■ Recorded information:
Content starts

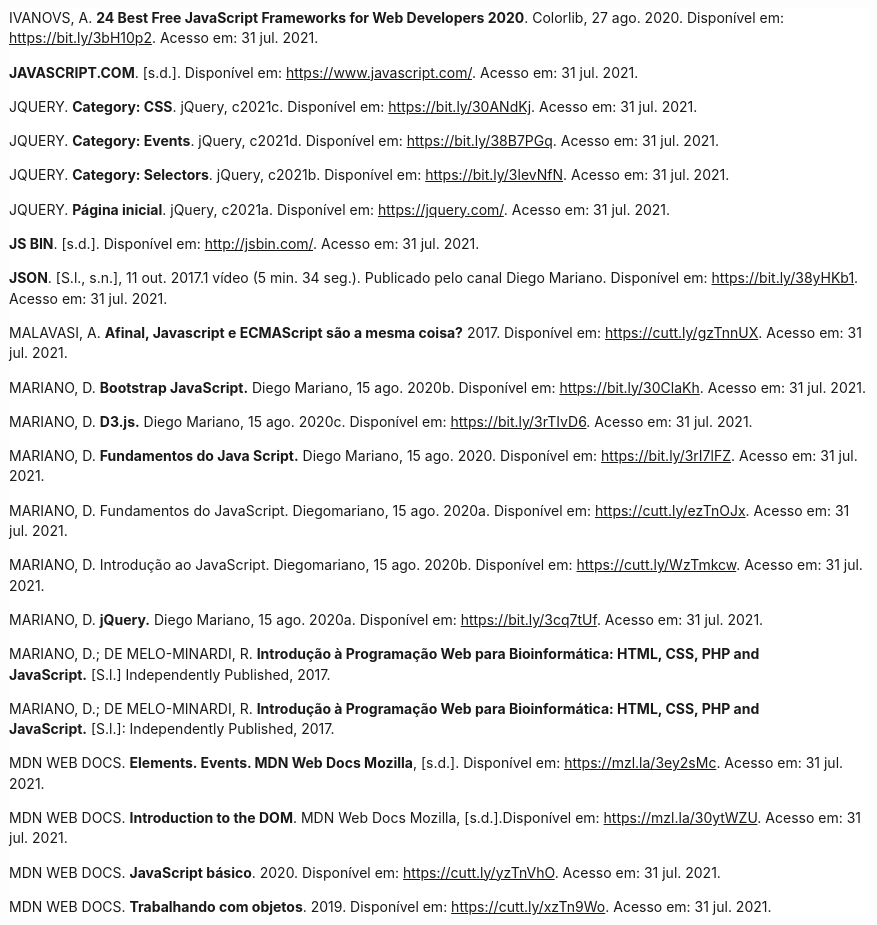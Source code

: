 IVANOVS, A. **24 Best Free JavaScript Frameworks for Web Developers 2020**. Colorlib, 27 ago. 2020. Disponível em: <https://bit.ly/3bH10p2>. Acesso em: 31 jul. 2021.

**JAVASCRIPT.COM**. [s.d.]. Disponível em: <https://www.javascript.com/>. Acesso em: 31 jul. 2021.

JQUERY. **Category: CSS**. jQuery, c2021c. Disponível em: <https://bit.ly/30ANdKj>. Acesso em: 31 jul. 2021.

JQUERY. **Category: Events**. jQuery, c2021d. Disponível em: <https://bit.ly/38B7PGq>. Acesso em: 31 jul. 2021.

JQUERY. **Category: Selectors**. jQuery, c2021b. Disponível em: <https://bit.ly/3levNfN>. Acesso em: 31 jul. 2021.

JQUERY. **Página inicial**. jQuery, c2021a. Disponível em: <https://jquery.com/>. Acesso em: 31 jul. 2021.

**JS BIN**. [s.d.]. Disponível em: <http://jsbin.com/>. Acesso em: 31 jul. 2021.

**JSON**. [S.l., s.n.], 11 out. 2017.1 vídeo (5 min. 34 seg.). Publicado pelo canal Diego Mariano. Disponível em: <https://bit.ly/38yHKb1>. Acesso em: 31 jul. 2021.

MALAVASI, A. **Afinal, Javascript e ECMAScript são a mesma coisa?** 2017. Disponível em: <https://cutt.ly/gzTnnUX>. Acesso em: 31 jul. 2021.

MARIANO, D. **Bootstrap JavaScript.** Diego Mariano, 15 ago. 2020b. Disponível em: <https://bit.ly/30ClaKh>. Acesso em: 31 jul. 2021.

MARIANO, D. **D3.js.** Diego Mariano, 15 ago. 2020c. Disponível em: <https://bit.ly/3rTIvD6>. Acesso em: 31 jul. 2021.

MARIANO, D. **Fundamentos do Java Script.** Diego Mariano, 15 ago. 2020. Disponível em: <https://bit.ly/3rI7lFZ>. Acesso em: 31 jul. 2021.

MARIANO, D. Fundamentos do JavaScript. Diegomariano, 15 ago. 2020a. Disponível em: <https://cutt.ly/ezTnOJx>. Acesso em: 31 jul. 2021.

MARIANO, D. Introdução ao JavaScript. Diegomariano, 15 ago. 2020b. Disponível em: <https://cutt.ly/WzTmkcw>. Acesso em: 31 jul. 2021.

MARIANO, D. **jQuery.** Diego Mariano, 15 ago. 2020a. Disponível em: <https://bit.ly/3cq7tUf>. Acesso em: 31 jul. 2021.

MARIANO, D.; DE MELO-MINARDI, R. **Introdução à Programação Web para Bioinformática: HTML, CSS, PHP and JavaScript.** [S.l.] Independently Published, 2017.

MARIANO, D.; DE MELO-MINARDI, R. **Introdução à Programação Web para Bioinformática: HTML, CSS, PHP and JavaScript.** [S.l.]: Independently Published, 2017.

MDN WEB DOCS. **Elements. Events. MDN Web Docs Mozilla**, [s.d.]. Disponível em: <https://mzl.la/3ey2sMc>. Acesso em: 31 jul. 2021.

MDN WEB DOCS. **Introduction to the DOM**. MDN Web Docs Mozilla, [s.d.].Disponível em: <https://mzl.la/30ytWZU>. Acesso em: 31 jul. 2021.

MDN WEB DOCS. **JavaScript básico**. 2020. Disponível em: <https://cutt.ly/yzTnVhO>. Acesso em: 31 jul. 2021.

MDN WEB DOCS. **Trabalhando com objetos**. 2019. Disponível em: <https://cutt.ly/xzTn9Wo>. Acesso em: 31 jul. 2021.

Content ends

■ Your objective: Extract, from the listing above, every line where the string "MELO" occurs.

■ Result of the exercise:
MARIANO, D.; DE MELO-MINARDI, R. **Introdução à Programação Web para Bioinformática: HTML, CSS, PHP and JavaScript.** [S.l.] Independently Published, 2017.
MARIANO, D.; DE MELO-MINARDI, R. **Introdução à Programação Web para Bioinformática: HTML, CSS, PHP and JavaScript.** [S.l.]: Independently Published, 2017.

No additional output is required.